The capital structure involves making these two decisions of the type of securities to be used or the capital gearing in the cost of capital. A financial mix is affected by the following factors. Trade on equity which is the ownership of the firm. This element takes advantage of equity capital over the borrowed funds on the cost of capital. It is the additional revenue that the equity owners or the shareholders earn due to the issue of the bonds such as debentures and preference shares (Frank & Goyal, 1-37). If the rate of return on preference share capital and interest on loanable capital is small than the firm’ s revenue, then the shareholders have an advantage. Secondly, the degree of control, effects in such that if the company is made up of elected shareholders on equity.
The members have maximum rights to decide on the capital structure. Since the preference shareholders have fewer rights regarding voting; However, the capital structure is affected because it is made of debentures holders and loans and not equity shareholder. It is in such that the debentures holders have no rights in voting.
Thirdly, the financial plan flexibility. It depends on the financing plan used if it is debentures and loans they can be payable at any time while the equity capital is not refunded at any time which provides rigidity in the financial plan. The size of a company affects the capital structure in such that if a business is a small-sized its capital structure will consist of loans from the banks and retained profits. The large-sized company’ s capital structure may consist of goodwill, debentures, and issuance of stock.

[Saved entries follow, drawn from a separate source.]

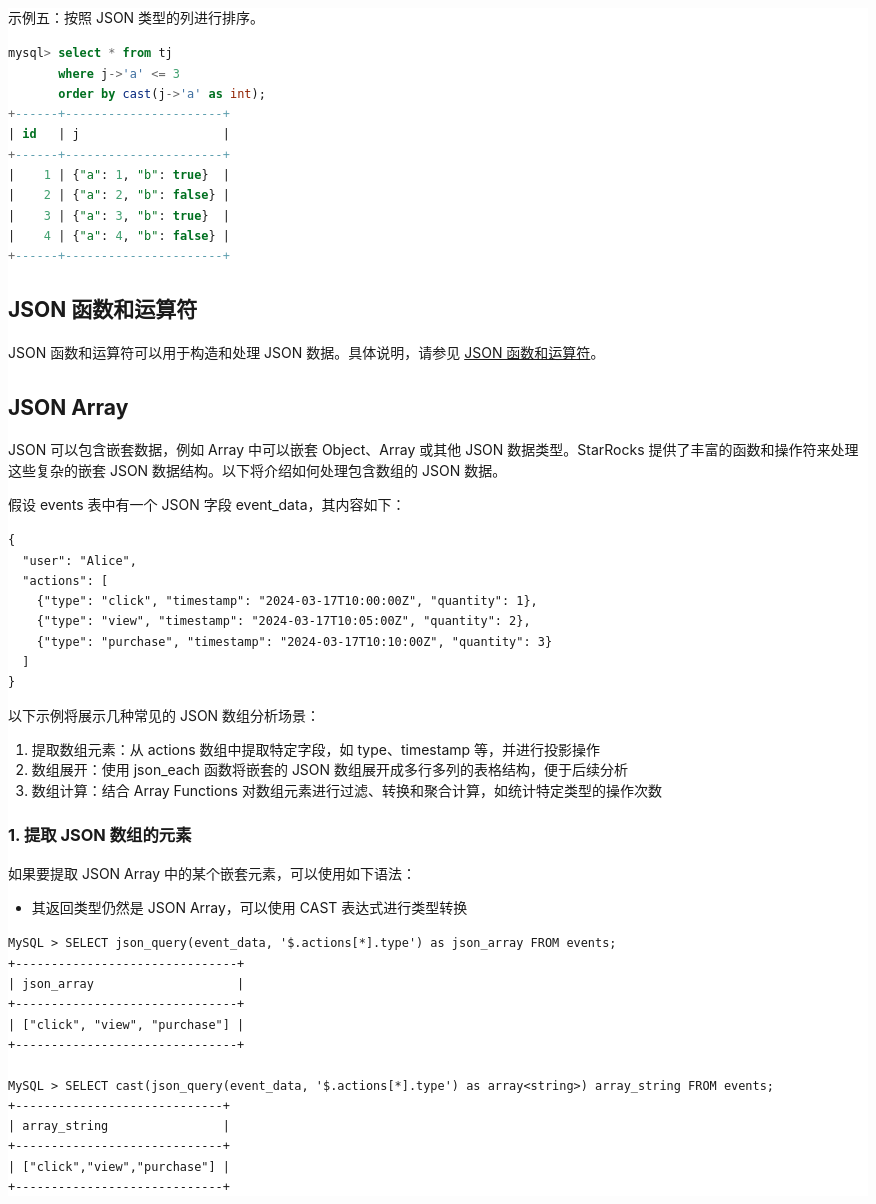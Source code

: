 示例五：按照 JSON 类型的列进行排序。

```SQL
mysql> select * from tj
       where j->'a' <= 3
       order by cast(j->'a' as int);
+------+----------------------+
| id   | j                    |
+------+----------------------+
|    1 | {"a": 1, "b": true}  |
|    2 | {"a": 2, "b": false} |
|    3 | {"a": 3, "b": true}  |
|    4 | {"a": 4, "b": false} |
+------+----------------------+
```

## JSON 函数和运算符

JSON 函数和运算符可以用于构造和处理 JSON 数据。具体说明，请参见 [JSON 函数和运算符](../../sql-functions/json-functions/overview-of-json-functions-and-operators.md)。

## JSON Array 

JSON 可以包含嵌套数据，例如 Array 中可以嵌套 Object、Array 或其他 JSON 数据类型。StarRocks 提供了丰富的函数和操作符来处理这些复杂的嵌套 JSON 数据结构。以下将介绍如何处理包含数组的 JSON 数据。

假设 events 表中有一个 JSON 字段 event_data，其内容如下：
```
{
  "user": "Alice",
  "actions": [
    {"type": "click", "timestamp": "2024-03-17T10:00:00Z", "quantity": 1},
    {"type": "view", "timestamp": "2024-03-17T10:05:00Z", "quantity": 2},
    {"type": "purchase", "timestamp": "2024-03-17T10:10:00Z", "quantity": 3}
  ]
}
```

以下示例将展示几种常见的 JSON 数组分析场景：

1. 提取数组元素：从 actions 数组中提取特定字段，如 type、timestamp 等，并进行投影操作
2. 数组展开：使用 json_each 函数将嵌套的 JSON 数组展开成多行多列的表格结构，便于后续分析
3. 数组计算：结合 Array Functions 对数组元素进行过滤、转换和聚合计算，如统计特定类型的操作次数

### 1. 提取 JSON 数组的元素

如果要提取 JSON Array 中的某个嵌套元素，可以使用如下语法：
- 其返回类型仍然是 JSON Array，可以使用 CAST 表达式进行类型转换
```
MySQL > SELECT json_query(event_data, '$.actions[*].type') as json_array FROM events;
+-------------------------------+
| json_array                    |
+-------------------------------+
| ["click", "view", "purchase"] |
+-------------------------------+

MySQL > SELECT cast(json_query(event_data, '$.actions[*].type') as array<string>) array_string FROM events;
+-----------------------------+
| array_string                |
+-----------------------------+
| ["click","view","purchase"] |
+-----------------------------+
```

As well as borrowings from big financial institutions (Bessler et al. , 137- 150) Obviously, the larger the firm, the greater the capitalization. The period of financing also is a major factor since if the businesses in a shorter time then loans are best while if it is in the long-term, the company may opt for the issuing of shares and debentures. Taxes also affect the capital structure by changing the decisions on financial assets to capitalize (Mackinlay, 1-52) The taxes absorb more risks it brings subsidy to debt finance and restricts securities for tax purposes.
Naturally, the cost of capital reduces the debt in structure increases. Thus, this appears there will be no equity at all. The firm's value increases by the PV of the tax shield. However, it is so difficult to build up a financial mix by the personal tax differences.